47

Here's my code:

int f(double x)
{
  return isnan(x);
}

If I #include <cmath> I get this assembly:

xorl    %eax, %eax
ucomisd %xmm0, %xmm0
setp    %al

This is reasonably clever: ucomisd sets the parity flag if the comparison of x with itself is unordered, meaning x is NAN. Then setp copies the parity flag into the result (only a single byte, hence the initial clear of %eax).

But if I #include <math.h> I get this assembly:

jmp     __isnan

Now the code is not inline, and the __isnan function is certainly no faster the the ucomisd instruction, so we have incurred a jump for no benefit. I get the same thing if I compile the code as C.

Now if I change the isnan() call to __builtin_isnan(), I get the simple ucomisd instruction instruction regardless of which header I include, and it works in C too. Likewise if I just return x != x.

So my question is, why does the C <math.h> header provide a less efficient implementation of isnan() than the C++ <cmath> header? Are people really expected to use __builtin_isnan(), and if so, why?

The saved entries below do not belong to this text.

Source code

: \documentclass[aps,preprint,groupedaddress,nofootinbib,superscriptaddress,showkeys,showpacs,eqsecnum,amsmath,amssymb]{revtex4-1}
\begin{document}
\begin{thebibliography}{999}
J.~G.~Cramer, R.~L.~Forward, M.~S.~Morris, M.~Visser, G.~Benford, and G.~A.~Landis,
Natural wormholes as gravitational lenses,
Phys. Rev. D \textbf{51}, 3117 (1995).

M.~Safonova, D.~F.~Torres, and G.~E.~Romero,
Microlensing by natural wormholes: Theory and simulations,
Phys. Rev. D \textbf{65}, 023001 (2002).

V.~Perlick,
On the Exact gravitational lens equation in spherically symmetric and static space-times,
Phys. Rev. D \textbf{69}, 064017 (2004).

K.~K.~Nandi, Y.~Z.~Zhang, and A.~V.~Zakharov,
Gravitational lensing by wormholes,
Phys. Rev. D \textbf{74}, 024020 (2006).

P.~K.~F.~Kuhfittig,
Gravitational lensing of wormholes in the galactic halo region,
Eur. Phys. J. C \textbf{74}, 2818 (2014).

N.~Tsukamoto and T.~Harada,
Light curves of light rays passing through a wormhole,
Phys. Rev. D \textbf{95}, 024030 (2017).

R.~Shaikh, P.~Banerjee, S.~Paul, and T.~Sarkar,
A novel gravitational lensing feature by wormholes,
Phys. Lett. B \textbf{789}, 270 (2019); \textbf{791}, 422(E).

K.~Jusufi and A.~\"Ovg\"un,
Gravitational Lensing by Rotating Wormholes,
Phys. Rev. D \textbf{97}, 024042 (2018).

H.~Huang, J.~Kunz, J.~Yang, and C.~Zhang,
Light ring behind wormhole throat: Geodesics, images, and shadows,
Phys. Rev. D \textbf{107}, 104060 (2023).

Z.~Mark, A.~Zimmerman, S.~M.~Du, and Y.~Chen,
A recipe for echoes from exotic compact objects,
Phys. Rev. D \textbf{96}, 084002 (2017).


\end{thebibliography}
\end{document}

I tested GCC 4.7.2 and 4.9.0 on x86-64 with -O2 and -O3 optimization.

igauravsehrawat
  • 3,696
  • 3
  • 33
  • 46
John Zwinck
  • 239,568
  • 38
  • 324
  • 436
  • 2
    here is my speculation: pre c99, there is no inline function in c. no inline function means that functions have to be invoked by jmp/call (or some sort of branching). __builtin_isnan is not part of c. it's probably a platform specific intrinsic. – thang Sep 26 '14 at 05:58
  • 2
    But surely a system header like `` can use platform-specific built-ins. – John Kugelman Sep 26 '14 at 06:01
  • 1
    I'm pretty sure `isnan` would use `__builtin_isnan` if possible. I see no reason why you would have to call it manually. – Rapptz Sep 26 '14 at 06:01
  • yes it surely can, but things that can be done aren't always done... – thang Sep 26 '14 at 06:01
  • @thang: I tried now with `-std=c99` and it did not help, `jmp __isnan` remains. Also, I don't think that GCC is required to (or does) actually call all functions naively even before C99; it can implement various builtins to help with performance or otherwise. – John Zwinck Sep 26 '14 at 06:02
  • 2
    Maybe when C99 came along, no one thought to go back and update isnan – thang Sep 26 '14 at 06:04
  • 4
    https://sourceware.org/bugzilla/show_bug.cgi?id=15367 – Marc Glisse Sep 26 '14 at 06:08
  • Can't reproduce your findings with `gcc (MacPorts gcc48 4.8.3_0) 4.8.3` as well as `gcc (MacPorts gcc49 4.9.1_0) 4.9.1` on OS X. I always get the sequence `ucomisd %xmm0, %xmm0 ; setp %al` for all cases you have outlined here. – Michael Foukarakis Sep 26 '14 at 06:54
  • does anyone think this is related with constantfolding ? – igauravsehrawat Sep 26 '14 at 08:19
  • Interesting. A few weeks ago, I was trying to optimize NumPy's quicksort (in C) by first moving the NaNs out of the way, so that comparisons become cheaper: NumPy defines a custom order where NaN is > any number including inf. Doing this with `(x) != (x)` made quicksort faster. Using `isnan` made it *slower*. – Fred Foo Sep 26 '14 at 09:07
  • @larsmans: from my testing it seems that if you say `__builtin_isnan()` you will get the same generated code as `(x) != (x)`...only less portable of course! – John Zwinck Sep 26 '14 at 09:16
  • @JohnZwinck NumPy wants to be portable. Strangely, it has its own macro that should become `__builtin_isnan` for GCC, but this still compiled to a function call, even though in a simple test function it *is* inlined. – Fred Foo Sep 26 '14 at 09:18
  • This might have something to do with legacy code generation for the FPU. An expression like (x) != (x) requires a "floating point assist" if x is NaN. Microcode, 90x slower than the SSE2 version. – Hans Passant Sep 26 '14 at 09:51
  • 1
    Note that this isn't a gcc issue(gcc doesn't ship a C library), but an issue with the standard C library, glibc in this case. – nos Sep 27 '14 at 18:06
  • 1
    @nos: thanks for pointing that out. I have submitted this as a bug in glibc: https://sourceware.org/bugzilla/show_bug.cgi?id=17441 – John Zwinck Sep 28 '14 at 04:04

1 Answers1

19

Looking at <cmath> for libstdc++ shipped with gcc 4.9 you get this:

  constexpr bool
  isnan(double __x)
  { return __builtin_isnan(__x); }

A constexpr function could be aggressively inlined and, of course, the function just delegates the work over to __builtin_isnan.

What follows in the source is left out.